Wien (VP-Klub) - Amüsiert über die Ausführungen von SP-Hora zeigte sich der Verkehrssprecher der ÖVP Wien, LAbg. Wolfgang Gerstl. "Es ist schon fast rührend, wie die SPÖ nun versucht, nach dem Motto ’Vorwärts Genossen, wir müssen zurück’, in Sachen Rothneusiedl Geschichtsfälschung zu betreiben.

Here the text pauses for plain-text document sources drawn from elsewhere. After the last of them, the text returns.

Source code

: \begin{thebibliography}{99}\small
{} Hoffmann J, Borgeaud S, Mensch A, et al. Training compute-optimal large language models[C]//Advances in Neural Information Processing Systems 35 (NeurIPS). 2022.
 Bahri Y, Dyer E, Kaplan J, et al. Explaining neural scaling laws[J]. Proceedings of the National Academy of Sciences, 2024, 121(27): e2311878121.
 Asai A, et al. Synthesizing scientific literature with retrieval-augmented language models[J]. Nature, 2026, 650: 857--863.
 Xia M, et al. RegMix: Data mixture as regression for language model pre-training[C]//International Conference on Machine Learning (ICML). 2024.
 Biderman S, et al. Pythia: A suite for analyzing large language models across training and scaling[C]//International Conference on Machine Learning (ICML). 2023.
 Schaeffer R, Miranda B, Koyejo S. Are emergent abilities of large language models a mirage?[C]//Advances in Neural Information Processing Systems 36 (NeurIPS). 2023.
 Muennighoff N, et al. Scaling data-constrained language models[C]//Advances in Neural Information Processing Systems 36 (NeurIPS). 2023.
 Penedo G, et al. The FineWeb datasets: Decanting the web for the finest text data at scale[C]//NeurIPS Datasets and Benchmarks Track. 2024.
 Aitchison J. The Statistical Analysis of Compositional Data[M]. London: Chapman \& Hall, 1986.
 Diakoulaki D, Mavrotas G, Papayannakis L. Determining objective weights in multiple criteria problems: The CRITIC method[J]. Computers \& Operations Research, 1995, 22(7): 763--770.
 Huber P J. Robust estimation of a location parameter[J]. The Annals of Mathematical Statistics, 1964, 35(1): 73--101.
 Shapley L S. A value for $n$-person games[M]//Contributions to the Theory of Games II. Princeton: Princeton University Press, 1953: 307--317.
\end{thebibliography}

Der unhaltbare Vorwurf Horas, die ÖVP biege Fakten zurecht, richtet sich von selbst. Schließlich ist der Auftritt der Finanzstadträtin, bei dem sie den Bau der U1 nach Rothneusiedl als großen Erfolg für die weitsichtige - schon beinahe visionäre - Stadtplanungspolitik der SPÖ verkauft hat, in Print- und elektronischen Medien dokumentiert. Nun fällt ihr offenbar auf den Kopf, dass selbst in Wien Politik ohne Einbindung der Betroffenen nicht funktioniert. Daher bleibt auch der Vorwurf ’Versprochen -gebrochen’ uneingeschränkt aufrecht!"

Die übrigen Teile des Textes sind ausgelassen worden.